ARDS

Acute Respiratory Distress Syndrome (ARDS)

ARDS

In January 2019 we announced positive results for an exploratory clinical study evaluating MultiStem cell therapy for treatment of Acute Respiratory Distress Syndrome, or ARDS. ARDS is a serious immunological and inflammatory condition characterized by widespread inflammation in the lungs. ARDS can be triggered by pneumonia, sepsis, or trauma and represents a major cause of morbidity and mortality in the critical care setting.

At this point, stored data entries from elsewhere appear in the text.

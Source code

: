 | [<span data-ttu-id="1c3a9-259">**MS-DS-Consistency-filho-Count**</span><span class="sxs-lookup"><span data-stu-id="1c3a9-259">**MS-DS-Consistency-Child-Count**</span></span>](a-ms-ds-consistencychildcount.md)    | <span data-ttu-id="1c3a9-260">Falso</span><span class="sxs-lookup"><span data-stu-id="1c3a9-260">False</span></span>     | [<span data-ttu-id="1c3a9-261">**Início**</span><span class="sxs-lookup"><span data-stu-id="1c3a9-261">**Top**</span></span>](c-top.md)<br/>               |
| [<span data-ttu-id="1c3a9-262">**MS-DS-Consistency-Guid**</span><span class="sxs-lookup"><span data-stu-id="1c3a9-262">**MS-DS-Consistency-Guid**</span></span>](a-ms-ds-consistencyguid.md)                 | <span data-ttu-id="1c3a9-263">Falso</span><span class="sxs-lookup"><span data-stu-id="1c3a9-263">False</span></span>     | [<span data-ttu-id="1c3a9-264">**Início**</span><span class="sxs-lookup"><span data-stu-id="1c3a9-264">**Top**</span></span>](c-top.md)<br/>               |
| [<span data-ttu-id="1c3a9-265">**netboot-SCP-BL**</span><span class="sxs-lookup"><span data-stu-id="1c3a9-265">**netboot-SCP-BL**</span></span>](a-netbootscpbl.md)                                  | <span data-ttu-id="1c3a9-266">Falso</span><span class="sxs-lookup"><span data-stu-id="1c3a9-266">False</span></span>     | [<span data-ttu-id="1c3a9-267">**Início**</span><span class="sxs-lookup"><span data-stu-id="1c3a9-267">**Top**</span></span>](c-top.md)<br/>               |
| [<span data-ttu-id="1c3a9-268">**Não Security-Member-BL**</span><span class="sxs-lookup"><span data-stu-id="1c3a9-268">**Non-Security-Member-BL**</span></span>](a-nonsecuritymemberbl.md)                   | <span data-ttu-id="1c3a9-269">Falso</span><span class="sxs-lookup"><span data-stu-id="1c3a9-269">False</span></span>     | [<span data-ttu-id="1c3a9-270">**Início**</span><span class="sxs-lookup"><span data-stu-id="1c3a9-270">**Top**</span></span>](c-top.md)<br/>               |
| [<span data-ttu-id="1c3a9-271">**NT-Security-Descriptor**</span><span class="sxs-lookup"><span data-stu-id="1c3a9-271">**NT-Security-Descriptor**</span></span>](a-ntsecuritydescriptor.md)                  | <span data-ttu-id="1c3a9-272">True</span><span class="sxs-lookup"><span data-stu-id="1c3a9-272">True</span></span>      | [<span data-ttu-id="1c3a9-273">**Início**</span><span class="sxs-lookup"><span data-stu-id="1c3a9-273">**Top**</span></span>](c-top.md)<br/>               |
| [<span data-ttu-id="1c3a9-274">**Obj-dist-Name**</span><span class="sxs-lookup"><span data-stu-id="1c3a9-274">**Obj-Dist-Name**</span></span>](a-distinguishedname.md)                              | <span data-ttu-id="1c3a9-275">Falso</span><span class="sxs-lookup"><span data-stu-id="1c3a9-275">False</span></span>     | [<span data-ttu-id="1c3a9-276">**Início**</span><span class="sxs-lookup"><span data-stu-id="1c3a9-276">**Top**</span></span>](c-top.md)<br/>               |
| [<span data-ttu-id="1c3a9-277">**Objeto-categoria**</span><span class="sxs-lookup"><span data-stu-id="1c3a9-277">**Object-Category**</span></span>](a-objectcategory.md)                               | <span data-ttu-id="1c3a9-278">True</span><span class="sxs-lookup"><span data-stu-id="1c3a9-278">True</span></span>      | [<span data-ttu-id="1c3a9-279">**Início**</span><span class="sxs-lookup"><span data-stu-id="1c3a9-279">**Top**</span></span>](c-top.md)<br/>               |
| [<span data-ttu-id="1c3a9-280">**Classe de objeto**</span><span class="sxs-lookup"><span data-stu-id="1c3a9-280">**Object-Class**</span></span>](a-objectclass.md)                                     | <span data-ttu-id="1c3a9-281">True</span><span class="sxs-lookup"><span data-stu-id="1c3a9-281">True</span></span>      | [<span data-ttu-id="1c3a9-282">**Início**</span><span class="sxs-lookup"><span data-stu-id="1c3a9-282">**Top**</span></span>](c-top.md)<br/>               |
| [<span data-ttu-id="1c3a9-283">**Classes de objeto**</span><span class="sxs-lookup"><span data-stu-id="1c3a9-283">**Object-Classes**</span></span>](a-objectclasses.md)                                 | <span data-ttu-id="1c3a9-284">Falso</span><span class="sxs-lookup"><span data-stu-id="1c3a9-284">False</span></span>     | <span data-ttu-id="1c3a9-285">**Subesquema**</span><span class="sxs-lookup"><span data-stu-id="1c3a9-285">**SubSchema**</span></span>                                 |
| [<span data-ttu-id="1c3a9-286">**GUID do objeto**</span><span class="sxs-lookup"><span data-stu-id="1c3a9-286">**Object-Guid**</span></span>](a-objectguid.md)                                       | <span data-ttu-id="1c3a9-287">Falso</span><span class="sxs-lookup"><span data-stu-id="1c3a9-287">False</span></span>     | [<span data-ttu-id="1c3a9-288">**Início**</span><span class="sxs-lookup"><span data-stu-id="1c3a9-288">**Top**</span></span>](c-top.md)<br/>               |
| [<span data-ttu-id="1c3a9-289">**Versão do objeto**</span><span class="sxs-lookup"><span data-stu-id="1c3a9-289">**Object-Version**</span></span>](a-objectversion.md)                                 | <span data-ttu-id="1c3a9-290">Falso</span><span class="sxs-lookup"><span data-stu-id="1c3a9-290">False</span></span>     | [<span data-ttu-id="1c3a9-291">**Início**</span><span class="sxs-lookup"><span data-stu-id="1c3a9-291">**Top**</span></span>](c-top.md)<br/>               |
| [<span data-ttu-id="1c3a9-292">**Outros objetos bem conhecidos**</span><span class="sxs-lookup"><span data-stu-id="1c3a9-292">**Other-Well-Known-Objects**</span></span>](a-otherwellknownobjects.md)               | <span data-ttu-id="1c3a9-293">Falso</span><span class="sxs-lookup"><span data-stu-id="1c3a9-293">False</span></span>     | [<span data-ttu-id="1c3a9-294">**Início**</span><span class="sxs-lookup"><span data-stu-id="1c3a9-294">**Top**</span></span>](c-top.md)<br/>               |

It has significant implications, as it prolongs intensive care unit (ICU) and hospital stays and requires convalescence in the hospital and rehabilitation.

Patients in the exploratory study were evaluated through 28 days for the primary clinical assessment and will be further assessed through a one-year follow-up period. Data highlights from the initial evaluation include the following results from the double-blind, randomized, placebo-controlled portion of the study:

  • Lower mortality of 25% in the MultiStem treatment group vs. 40% in the placebo group;
  • 40.2% higher ventilator-free (VF) days, (12.9 VF days in the MultiStem treatment group vs. 9.2 VF days for the placebo group);
  • 27.2% higher ICU-free days, (10.3 days in MultiStem subjects vs. 8.1 days for subjects receiving placebo);
  • In more severe ARDS patients (as evident in a prospectively defined analysis), the difference between MultiStem treatment and placebo was greater – 25% mortality in MultiStem group vs. 50% in placebo group, 14.6 VF days in MultiStem group vs. 8.0 VF days in placebo group, and 11.4 ICU-free days in MultiStem group versus 5.9 ICU-free days in placebo group; and
  • MultiStem treatment was well tolerated in this very sick ARDS patient population, with no serious adverse events related to administration.

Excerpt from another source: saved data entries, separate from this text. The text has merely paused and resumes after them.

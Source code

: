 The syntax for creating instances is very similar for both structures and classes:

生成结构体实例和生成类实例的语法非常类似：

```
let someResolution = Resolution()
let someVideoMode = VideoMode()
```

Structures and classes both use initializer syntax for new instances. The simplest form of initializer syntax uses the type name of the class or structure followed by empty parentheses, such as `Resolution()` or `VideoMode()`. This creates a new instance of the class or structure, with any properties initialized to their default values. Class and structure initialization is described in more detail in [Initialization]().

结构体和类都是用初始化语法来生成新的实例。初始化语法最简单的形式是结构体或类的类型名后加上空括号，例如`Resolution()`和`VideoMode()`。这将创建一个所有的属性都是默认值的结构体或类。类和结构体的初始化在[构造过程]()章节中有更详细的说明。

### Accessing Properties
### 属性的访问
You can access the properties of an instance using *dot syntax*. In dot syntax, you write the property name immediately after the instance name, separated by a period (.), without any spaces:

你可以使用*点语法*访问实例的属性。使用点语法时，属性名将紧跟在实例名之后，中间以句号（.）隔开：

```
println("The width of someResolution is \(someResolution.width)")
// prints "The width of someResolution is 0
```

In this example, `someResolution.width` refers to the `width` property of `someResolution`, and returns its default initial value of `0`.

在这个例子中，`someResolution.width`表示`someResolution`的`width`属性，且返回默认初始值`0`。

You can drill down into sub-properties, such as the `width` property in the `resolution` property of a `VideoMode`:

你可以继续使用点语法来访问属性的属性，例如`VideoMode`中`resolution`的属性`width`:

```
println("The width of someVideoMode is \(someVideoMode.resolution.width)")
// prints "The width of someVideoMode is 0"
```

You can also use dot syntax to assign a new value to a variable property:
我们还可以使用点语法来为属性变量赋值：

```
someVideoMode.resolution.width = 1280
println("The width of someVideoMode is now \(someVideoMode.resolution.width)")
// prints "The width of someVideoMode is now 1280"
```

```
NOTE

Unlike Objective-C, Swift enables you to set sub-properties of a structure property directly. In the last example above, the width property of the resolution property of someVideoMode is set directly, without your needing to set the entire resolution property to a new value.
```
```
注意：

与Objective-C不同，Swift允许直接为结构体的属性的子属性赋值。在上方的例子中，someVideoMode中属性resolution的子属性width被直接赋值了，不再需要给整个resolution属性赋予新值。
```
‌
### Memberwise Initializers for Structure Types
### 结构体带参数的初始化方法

The study was designed to evaluate the impact of MultiStem treatment in subjects with acute onset of moderate to severe ARDS and was conducted at sites in the United States and United Kingdom. The study included two parts – a small initial dose confirmation phase, followed by the larger double blinded, placebo-controlled and randomized phase (Phase 2a portion). Treatment was required to begin within four days of ARDS diagnosis with an average treatment time of approximately two days from the diagnosis. Six subjects were treated with MultiStem in the initial portion of the study, and in the Phase 2a portion of the study, 20 subjects were treated with an intravenous (IV) administration of 900 million MultiStem cells and 10 subjects received IV placebo. As disclosed previously, the study was not powered for the efficacy outcomes. Athersys will continue to evaluate the data as the one-year follow-up period is completed for all patients in the trial.

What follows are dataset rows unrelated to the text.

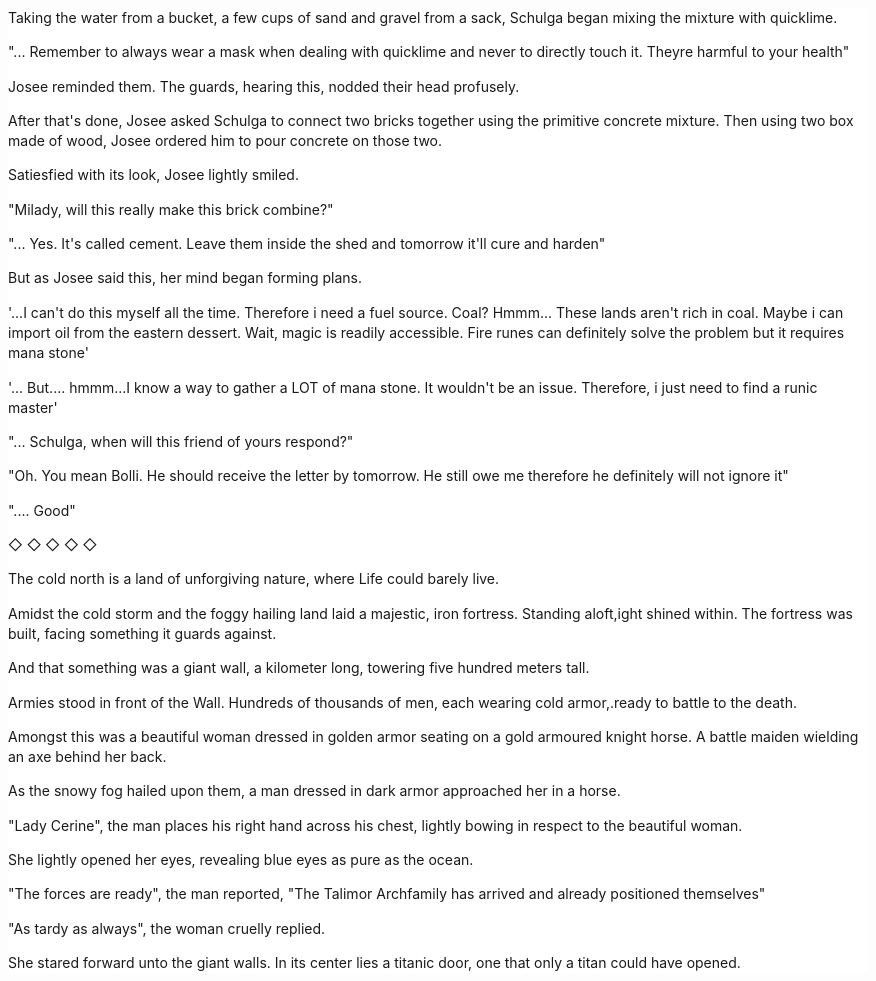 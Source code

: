 Taking the water from a bucket, a few cups of sand and gravel from a sack, Schulga began mixing the mixture with quicklime. 

"... Remember to always wear a mask when dealing with quicklime and never to directly touch it. Theyre harmful to your health"

Josee reminded them. The guards, hearing this, nodded their head profusely.

After that's done, Josee asked Schulga to connect two bricks together using the primitive concrete mixture. Then using two box made of wood, Josee ordered him to pour concrete on those two.

Satiesfied with its look, Josee lightly smiled.

"Milady, will this really make this brick combine?"

"... Yes. It's called cement. Leave them inside the shed and tomorrow it'll cure and harden"

But as Josee said this, her mind began forming plans.

'...I can't do this myself all the time. Therefore i need a fuel source. Coal? Hmmm... These lands aren't rich in coal. Maybe i can import oil from the eastern dessert. Wait, magic is readily accessible. Fire runes can definitely solve the problem but it requires mana stone'

'... But.... hmmm...I know a way to gather a LOT of mana stone. It wouldn't be an issue. Therefore, i just need to find a runic master'

"... Schulga, when will this friend of yours respond?"

"Oh. You mean Bolli. He should receive the letter by tomorrow. He still owe me therefore he definitely will not ignore it"

".... Good"


◇ ◇ ◇ ◇ ◇


The cold north is a land of unforgiving nature, where Life could barely live.

Amidst the cold storm and the foggy hailing land laid a majestic, iron fortress. Standing aloft,ight shined within. The fortress was built, facing something it guards against.

And that something was a giant wall, a kilometer long, towering five hundred meters tall.

Armies stood in front of the Wall. Hundreds of thousands of men, each wearing cold armor,.ready to battle to the death.

Amongst this was a beautiful woman dressed in golden armor seating on a gold armoured knight horse. A battle maiden wielding an axe behind her back.

As the snowy fog hailed upon them, a man dressed in dark armor approached her in a horse.

"Lady Cerine", the man places his right hand across his chest, lightly bowing in respect to the beautiful woman.

She lightly opened her eyes, revealing blue eyes as pure as the ocean.

"The forces are ready", the man reported, "The Talimor Archfamily has arrived and already positioned themselves"

"As tardy as always", the woman cruelly replied.

She stared forward unto the giant walls. In its center lies a titanic door, one that only a titan could have opened.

There are limited interventions and no effective drug treatments for ARDS, making it an area of high unmet clinical need with high treatment costs. Given ARDS high treatment costs, a successful cell therapy could be expected to generate significant savings for the healthcare system by reducing days on a ventilator, days in the ICU and total days in the hospital, and importantly, could reduce mortality and improve quality of life for those suffering from the condition. The medical need for a safe and effective treatment of ARDS is significant due to its high mortality rate, and it annually affects approximately 400,000 - 500,000 patients in Europe, the United States and Japan, alone.